I can say Peter taught several important life lessons: beware confirmation bias, prejudice, verify the assumptions, learning always, and trust on the team.
One important thing I’ve learned with him was the usage of PIOSEE decision model – and how the Pilots use this model on critical situations. I show below:
It requires you to swiftly identify the problem at hand.
Gather information about the problem that is occurring.
With the gathered information about the problem, you and your team generate options to solve the problem
You need to select an option after efficiently evaluating the alternatives.
Options are worthless without swift and effective execution.
After execution, you and your team evaluate the process, noting places for improvement.
PIOSEE Model – PIOSEE is similar to FORDEC model – given the same number of stages .
This decision making model can be very useful in several situations and can be applied for ITtroubleshooting as well – from war room ( where actual systems operations mal functions results in system off-line) but also for upgrade and migration procedures.
First, defining the problem can be very useful and it is the first step to be understanding the problem. A well defined problem will be much better/faster troubleshooted. Sometimes the problem definition can be much harder than finding the actual solutions. Knowing the problem we will be able to know who are the resources (human and material/IT resources) that are needed to solve them.
Then collecting the right information, it can be an inspect from Openshift (oc adm inspect), or a server report (from Infinispan) or even a few heap/thread dumps/VM.info in java applications (deployed in kubernetes or not). Or even collecting custom resources, in case we need to see the API/resources created with some Operator (Service Mesh, or Data Grid Operator, MTA Operator) and so on. Knowing what aspects/data to collect for each situation will result in much faster troubleshooting phase.
Later, after the analysis of the data, provided that all the information is collected – which can be a top down approach (custom resource for example – in case a operator is used) up to the down/very low level – which can be kernel tracing data, kernel audit logs, or even heap dump specific interpretation. This goes on the analysis of the options we have: restart, reboot, upgrade, downgrade, remove certain JVM flags, add certain JVM flags, re-write the system.
The selection of the options, and its trade-offs, is the next step on the decision model – one needs to understand the data, interpret it, and then select the option – I think it is very important to considering two aspects on this stage: trade-off and time for implementing. If the options have many trade-offs, other options should be considered. Once the selection options are all listed – the selection should be done at once.
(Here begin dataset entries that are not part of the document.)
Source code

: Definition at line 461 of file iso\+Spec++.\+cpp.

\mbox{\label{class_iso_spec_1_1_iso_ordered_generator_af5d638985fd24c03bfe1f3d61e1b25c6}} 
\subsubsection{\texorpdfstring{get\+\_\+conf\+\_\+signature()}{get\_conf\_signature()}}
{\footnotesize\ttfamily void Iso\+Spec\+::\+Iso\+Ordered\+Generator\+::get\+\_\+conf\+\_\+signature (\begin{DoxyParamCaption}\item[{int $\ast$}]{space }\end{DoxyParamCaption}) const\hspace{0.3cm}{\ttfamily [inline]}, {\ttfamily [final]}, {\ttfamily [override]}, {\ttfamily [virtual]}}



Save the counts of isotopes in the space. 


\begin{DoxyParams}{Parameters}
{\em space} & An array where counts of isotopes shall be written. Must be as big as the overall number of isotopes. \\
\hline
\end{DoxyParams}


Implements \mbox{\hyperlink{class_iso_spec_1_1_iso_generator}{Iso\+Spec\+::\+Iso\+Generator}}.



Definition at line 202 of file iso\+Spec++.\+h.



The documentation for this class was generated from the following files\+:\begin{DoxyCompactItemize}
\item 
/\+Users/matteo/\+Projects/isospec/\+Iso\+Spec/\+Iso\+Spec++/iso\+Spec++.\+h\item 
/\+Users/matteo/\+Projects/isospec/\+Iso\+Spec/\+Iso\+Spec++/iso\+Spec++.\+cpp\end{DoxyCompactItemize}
Later the execution of the option should be done thoroughly – with the right resources following the procedures (with or without the checklists) , but of course better if those can be tested – but sometimes the procedure issui generis therefore that’s the first time this is happening and might not have been tested/prepared before.
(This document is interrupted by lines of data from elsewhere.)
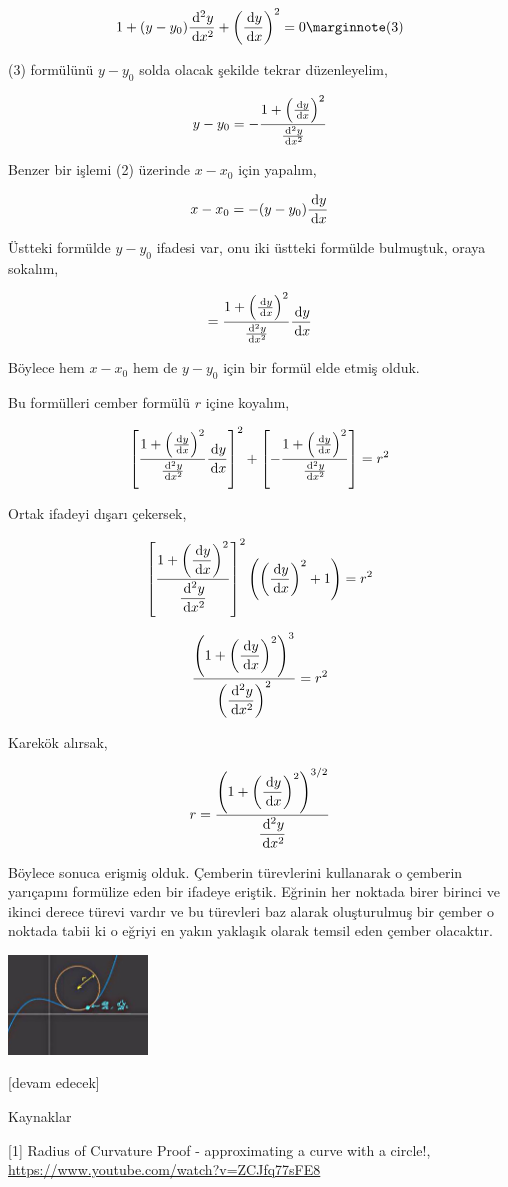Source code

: \documentclass[12pt,fleqn]{article}\usepackage{../../common}
\begin{document}
$$
1 + (y-y_0) \frac{\ud^2y}{\ud x^2} +
\left( \frac{\ud y}{\ud x}  \right)^2 = 0
\mlabel{3}
$$

(3) formülünü $y-y_0$ solda olacak şekilde tekrar düzenleyelim,

$$
y-y_0 = - \frac{1 + \left( \frac{\,\mathrm{d} y}{\,\mathrm{d} x}  \right)^2}{\frac{\,\mathrm{d}^2y}{\,\mathrm{d} x^2}}
$$

Benzer bir işlemi (2) üzerinde $x-x_0$ için yapalım,

$$
x-x_0 = -(y-y_0)\frac{\,\mathrm{d} y}{\,\mathrm{d} x}
$$

Üstteki formülde $y-y_0$ ifadesi var, onu iki üstteki formülde bulmuştuk,
oraya sokalım,

$$
= \frac{1 + \left( \frac{\,\mathrm{d} y}{\,\mathrm{d} x}  \right)^2}{\frac{\,\mathrm{d}^2y}{\,\mathrm{d} x^2}}
\frac{\,\mathrm{d} y}{\,\mathrm{d} x}
$$

Böylece hem $x-x_0$ hem de $y-y_0$ için bir formül elde etmiş olduk.

Bu formülleri cember formülü $r$ içine koyalım,

$$
\left[
    \frac{1 + \left( \frac{\,\mathrm{d} y}{\,\mathrm{d} x}  \right)^2}
         {\frac{\,\mathrm{d}^2y}{\,\mathrm{d} x^2}} \frac{\,\mathrm{d} y}{\,\mathrm{d} x}
\right]^2
+
\left[
  - \frac{1 + \left( \frac{\,\mathrm{d} y}{\,\mathrm{d} x}  \right)^2}
         {\frac{\,\mathrm{d}^2y}{\,\mathrm{d} x^2}}
\right] = r^2
$$

Ortak ifadeyi dışarı çekersek, 

$$
\left[
    \dfrac{1 + \left( \dfrac{\,\mathrm{d} y}{\,\mathrm{d} x}  \right)^2}
         {\dfrac{\,\mathrm{d}^2y}{\,\mathrm{d} x^2}}
\right]^2
\left(  \left(\dfrac{\,\mathrm{d} y}{\,\mathrm{d} x}  \right)^2 + 1 \right) = r^2
$$

$$
\frac{\left( 1 +  \left( \dfrac{\,\mathrm{d} y}{\,\mathrm{d} x} \right)^2  \right)^3}
     { \left( \dfrac{\,\mathrm{d}^2y}{\,\mathrm{d} x^2}   \right)^2  }
     = r^2
$$

Karekök alırsak,

$$
r =
\frac{\left( 1 +  \left( \dfrac{\,\mathrm{d} y}{\,\mathrm{d} x} \right)^2  \right)^{3/2}}
     { \dfrac{\,\mathrm{d}^2y}{\,\mathrm{d} x^2}   }
$$


Böylece sonuca erişmiş olduk. Çemberin türevlerini kullanarak o çemberin
yarıçapını formülize eden bir ifadeye eriştik. Eğrinin her noktada birer birinci
ve ikinci derece türevi vardır ve bu türevleri baz alarak oluşturulmuş bir
çember o noktada tabii ki o eğriyi en yakın yaklaşık olarak temsil eden
çember olacaktır. 

\includegraphics[width=10em]{calc_multi_60_03.jpg}
     
[devam edecek]

Kaynaklar

[1] Radius of Curvature Proof - approximating a curve with a circle!,
    \url{https://www.youtube.com/watch?v=ZCJfq77sFE8}
\end{document}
Finally, the evaluation of the system after the procedure will do – this includes visual references, in java particularly – jcmd threads/heap, will provide enough data. If not enough data/references will provide clues to how the system is performing well or not. If required more information, more data can be feed from the system and this process can be iterative until the (initial) problem is 100% solved.
I think trying to establish several procedures, methods, and preparations for critical situations can help considerably for this. In this matter, the QA/QE of a system/java application can avoid problems – and it is very useful if not essential before deploying in production. However, how/what procedures/how long they should take can put the system back much faster.